A U.S. Department of Agriculture (USDA) report released last week found numerous violations of federal animal-care laws at Holmes Farm in Pennsylvania, which supplies small animals to hundreds of pet stores.
In late May, PetSmart released a statement saying it had investigated reports of mistreatment ay Holmes Farm, and based on that, terminated the company as a supplier.
Dan Paden, associate director of evidence analysis with People for the Ethical Treatment of Animals (PETA), said based on a PETA exposé, USDA inspectors found inhumane conditions at Holmes Farm's facility.
"The USDA found at least 117 different animals in need of veterinary care or rusty cages or dead animals," said Paden. "It said violated a total of 14 different federal laws that pertain to the care of animals."
According to Paden, Holmes Farm supplies guinea pigs, hamsters, chinchillas, gerbils and other small animals to pet stores.
He said PETA's agents filmed evidence that animals at Holmes Farms were frozen alive, kept in filthy cages, and deprived of food, water and care.

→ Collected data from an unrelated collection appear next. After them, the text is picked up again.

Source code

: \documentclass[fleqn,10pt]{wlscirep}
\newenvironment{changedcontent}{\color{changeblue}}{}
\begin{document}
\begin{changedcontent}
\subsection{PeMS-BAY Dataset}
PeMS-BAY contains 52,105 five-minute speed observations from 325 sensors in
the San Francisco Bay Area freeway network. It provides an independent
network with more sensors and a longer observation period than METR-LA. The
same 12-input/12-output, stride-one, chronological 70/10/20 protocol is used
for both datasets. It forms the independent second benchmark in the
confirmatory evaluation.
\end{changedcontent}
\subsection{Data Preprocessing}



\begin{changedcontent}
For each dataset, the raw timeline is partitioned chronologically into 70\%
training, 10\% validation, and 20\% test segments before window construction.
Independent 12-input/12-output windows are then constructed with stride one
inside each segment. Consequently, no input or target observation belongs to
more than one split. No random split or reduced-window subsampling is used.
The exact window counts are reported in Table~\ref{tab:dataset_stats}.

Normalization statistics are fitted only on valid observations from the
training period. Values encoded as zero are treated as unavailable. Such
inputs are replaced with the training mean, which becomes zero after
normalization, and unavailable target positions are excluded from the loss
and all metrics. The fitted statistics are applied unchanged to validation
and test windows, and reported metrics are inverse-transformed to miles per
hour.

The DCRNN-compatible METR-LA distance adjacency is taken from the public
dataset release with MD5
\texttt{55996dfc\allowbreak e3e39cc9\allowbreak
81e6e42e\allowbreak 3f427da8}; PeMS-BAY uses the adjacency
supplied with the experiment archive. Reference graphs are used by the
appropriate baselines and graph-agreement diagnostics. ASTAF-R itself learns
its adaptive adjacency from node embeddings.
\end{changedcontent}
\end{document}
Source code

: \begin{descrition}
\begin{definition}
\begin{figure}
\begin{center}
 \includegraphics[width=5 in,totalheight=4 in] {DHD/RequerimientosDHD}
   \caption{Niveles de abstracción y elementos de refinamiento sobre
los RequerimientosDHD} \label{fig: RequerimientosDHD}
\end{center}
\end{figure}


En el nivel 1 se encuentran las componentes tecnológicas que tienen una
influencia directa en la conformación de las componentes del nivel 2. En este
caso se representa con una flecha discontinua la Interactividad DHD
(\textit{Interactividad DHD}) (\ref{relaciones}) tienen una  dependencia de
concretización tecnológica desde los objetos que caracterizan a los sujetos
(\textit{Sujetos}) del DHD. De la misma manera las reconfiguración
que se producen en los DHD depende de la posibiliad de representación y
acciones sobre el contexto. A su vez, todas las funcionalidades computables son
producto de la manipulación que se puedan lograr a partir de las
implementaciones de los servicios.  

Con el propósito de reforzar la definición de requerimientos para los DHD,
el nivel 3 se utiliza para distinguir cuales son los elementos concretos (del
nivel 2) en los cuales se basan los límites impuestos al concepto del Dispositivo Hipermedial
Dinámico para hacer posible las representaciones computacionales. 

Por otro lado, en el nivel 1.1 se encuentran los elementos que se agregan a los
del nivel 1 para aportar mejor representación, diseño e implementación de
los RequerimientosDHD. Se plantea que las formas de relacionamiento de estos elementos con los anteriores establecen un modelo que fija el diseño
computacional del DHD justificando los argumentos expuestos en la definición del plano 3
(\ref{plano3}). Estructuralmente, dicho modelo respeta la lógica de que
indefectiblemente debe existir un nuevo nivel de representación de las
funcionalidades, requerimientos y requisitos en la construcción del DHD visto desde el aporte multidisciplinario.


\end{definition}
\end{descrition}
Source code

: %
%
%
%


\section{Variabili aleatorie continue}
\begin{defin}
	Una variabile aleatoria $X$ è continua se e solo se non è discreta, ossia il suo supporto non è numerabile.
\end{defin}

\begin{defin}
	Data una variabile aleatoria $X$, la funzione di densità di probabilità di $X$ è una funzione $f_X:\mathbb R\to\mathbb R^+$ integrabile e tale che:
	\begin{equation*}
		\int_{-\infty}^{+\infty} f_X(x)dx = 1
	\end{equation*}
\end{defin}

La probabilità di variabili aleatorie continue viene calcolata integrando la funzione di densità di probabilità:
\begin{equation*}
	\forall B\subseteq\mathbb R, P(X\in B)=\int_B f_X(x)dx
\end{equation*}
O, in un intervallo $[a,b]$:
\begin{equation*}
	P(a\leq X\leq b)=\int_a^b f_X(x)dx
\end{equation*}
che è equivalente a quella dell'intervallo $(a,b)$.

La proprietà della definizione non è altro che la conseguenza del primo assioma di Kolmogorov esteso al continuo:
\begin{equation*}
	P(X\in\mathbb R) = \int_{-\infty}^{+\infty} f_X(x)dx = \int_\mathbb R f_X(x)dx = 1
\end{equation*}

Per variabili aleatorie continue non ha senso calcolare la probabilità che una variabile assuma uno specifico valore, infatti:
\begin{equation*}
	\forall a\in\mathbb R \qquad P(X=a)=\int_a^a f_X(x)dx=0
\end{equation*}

Other pet supply chains, such as Petco and Pet Supplies Plus, said they have stopped doing business with the breeder, but Paden said PETA is still waiting for PetSmart to take action.
"We are renewing our call on PetSmart to end and animal sales," he said. "And at the very least, certainly not supply animals from suppliers that have been found to violate a single law, let alone 14 different federal ones."
PetSmart, with corporate headquarters in Phoenix, employs about 53,000 people at more than 1,400 stores in North America.
In addition to sales of pets and supplies, the company also provides veterinary and boarding services at many of its outlets.